- _Provided data_
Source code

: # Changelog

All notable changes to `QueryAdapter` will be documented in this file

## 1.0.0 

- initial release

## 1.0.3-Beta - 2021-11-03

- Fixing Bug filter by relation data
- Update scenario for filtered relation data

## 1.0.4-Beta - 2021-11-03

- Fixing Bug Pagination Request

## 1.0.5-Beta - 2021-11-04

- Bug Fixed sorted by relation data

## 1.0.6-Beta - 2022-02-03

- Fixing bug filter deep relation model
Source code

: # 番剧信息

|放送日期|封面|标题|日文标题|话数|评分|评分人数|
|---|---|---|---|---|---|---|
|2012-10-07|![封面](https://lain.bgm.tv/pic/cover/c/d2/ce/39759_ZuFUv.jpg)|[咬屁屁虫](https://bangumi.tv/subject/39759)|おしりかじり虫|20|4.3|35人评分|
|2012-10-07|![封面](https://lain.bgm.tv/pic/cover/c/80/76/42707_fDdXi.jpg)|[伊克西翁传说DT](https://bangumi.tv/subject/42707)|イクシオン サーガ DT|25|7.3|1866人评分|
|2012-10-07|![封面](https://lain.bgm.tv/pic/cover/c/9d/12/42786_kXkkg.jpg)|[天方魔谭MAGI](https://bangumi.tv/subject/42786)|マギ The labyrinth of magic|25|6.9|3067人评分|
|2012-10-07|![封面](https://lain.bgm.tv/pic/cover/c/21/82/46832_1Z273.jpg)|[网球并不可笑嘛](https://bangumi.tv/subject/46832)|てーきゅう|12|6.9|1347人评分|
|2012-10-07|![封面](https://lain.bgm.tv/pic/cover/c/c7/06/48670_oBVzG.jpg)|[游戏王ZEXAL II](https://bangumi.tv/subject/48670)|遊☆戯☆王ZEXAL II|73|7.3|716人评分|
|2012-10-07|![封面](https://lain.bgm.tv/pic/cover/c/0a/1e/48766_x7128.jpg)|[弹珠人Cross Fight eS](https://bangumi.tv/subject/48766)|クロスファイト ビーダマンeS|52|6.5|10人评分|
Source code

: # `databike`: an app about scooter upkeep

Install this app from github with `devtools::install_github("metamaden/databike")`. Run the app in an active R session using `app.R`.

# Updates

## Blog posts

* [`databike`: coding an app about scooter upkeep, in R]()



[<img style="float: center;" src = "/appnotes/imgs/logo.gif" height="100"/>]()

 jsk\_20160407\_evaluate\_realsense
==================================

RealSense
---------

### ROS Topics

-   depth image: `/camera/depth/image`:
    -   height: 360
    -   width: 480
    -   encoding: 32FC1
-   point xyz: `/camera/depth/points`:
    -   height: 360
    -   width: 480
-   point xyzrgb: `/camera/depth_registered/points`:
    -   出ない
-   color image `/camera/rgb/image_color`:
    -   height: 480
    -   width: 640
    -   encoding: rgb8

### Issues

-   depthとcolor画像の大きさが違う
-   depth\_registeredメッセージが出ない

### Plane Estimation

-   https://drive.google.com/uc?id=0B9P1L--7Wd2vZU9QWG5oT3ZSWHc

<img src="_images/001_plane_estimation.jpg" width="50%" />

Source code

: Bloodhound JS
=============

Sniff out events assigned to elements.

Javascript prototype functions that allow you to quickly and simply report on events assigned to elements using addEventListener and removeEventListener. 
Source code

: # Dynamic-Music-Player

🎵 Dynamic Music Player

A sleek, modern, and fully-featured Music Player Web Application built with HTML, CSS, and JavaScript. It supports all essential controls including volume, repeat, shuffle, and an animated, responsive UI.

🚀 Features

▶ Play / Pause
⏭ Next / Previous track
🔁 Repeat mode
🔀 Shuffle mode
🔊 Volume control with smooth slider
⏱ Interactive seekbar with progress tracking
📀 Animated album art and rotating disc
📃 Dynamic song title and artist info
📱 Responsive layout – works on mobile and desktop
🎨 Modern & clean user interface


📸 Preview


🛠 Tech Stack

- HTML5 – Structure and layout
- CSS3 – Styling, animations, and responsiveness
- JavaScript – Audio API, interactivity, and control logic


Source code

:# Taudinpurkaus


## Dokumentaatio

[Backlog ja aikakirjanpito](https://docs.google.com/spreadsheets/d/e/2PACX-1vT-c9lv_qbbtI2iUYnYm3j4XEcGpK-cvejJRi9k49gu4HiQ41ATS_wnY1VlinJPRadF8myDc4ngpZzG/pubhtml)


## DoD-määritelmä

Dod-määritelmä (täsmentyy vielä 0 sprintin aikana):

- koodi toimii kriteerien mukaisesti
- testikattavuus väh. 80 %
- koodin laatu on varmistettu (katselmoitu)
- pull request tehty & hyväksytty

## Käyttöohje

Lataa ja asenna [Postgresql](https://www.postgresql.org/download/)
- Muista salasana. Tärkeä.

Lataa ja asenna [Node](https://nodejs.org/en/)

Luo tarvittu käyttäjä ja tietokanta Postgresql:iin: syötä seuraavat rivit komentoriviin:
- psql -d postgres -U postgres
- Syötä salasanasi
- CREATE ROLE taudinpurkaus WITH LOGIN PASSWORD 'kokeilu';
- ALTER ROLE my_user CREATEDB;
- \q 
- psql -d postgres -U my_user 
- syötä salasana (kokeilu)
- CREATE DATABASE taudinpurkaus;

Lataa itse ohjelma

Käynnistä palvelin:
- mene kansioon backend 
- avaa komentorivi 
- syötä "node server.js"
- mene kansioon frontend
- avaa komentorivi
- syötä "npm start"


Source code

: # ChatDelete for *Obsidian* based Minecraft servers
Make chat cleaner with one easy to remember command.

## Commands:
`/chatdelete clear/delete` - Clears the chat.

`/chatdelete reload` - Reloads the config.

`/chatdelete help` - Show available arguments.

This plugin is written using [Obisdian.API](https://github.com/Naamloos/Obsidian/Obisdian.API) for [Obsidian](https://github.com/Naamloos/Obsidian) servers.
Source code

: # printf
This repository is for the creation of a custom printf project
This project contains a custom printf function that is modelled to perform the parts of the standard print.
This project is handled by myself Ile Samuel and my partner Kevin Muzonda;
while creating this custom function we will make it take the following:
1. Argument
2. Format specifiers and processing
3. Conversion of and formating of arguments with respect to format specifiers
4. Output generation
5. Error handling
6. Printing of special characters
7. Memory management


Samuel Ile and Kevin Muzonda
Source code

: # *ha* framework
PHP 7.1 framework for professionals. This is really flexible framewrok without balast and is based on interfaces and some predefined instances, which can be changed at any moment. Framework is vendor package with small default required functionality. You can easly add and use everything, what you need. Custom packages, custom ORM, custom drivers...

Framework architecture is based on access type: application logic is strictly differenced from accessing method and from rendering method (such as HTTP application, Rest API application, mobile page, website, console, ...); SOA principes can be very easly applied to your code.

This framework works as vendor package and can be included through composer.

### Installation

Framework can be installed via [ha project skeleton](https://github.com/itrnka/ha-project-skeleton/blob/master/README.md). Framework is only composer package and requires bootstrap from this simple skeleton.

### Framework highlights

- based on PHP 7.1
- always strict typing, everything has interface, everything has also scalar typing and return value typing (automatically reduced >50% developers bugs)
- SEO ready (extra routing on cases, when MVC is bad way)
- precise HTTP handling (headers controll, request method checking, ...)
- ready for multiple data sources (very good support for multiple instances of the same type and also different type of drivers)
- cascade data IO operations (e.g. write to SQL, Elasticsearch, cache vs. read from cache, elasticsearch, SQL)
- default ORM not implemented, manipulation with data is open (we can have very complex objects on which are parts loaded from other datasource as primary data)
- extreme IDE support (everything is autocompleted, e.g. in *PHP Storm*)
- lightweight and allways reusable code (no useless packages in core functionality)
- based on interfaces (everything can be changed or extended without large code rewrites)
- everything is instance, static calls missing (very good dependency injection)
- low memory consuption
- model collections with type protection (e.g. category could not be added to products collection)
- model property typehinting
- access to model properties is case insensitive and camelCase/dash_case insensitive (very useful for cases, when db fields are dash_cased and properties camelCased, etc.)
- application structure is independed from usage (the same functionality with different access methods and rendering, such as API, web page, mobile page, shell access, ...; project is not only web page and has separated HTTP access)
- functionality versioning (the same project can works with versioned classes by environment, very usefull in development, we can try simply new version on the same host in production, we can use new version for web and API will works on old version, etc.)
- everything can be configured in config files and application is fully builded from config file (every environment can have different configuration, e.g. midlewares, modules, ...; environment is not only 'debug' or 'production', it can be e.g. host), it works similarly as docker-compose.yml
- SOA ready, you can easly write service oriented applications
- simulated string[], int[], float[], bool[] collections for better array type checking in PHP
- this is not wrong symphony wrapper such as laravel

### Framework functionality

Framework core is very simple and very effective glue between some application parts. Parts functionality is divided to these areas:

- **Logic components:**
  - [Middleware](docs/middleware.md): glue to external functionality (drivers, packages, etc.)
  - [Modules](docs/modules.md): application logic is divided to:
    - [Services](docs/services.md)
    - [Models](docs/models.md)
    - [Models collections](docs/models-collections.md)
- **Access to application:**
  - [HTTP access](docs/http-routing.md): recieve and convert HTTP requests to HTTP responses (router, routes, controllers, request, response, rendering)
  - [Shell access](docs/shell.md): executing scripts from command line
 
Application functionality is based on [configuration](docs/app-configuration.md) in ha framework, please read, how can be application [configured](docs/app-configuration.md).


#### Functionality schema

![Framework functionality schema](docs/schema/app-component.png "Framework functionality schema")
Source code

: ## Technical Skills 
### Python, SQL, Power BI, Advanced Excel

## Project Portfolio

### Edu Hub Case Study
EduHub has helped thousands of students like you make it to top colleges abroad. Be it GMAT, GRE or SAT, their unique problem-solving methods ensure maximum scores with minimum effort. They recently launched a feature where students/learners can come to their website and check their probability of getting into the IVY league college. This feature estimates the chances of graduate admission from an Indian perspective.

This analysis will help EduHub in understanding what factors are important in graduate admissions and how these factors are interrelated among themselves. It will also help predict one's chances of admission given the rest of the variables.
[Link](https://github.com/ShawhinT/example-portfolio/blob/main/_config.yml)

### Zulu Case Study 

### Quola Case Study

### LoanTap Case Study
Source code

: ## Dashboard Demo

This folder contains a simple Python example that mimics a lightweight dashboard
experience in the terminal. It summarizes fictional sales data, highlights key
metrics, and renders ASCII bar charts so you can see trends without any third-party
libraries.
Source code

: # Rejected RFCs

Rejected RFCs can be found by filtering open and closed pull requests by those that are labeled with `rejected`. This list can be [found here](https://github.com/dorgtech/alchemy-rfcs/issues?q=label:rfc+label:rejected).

- _What this task involves_
Could you copy out every line in the material above that contains the string "same"?

- _Task solution_
- ready for multiple data sources (very good support for multiple instances of the same type and also different type of drivers)
- application structure is independed from usage (the same functionality with different access methods and rendering, such as API, web page, mobile page, shell access, ...; project is not only web page and has separated HTTP access)
- functionality versioning (the same project can works with versioned classes by environment, very usefull in development, we can try simply new version on the same host in production, we can use new version for web and API will works on old version, etc.)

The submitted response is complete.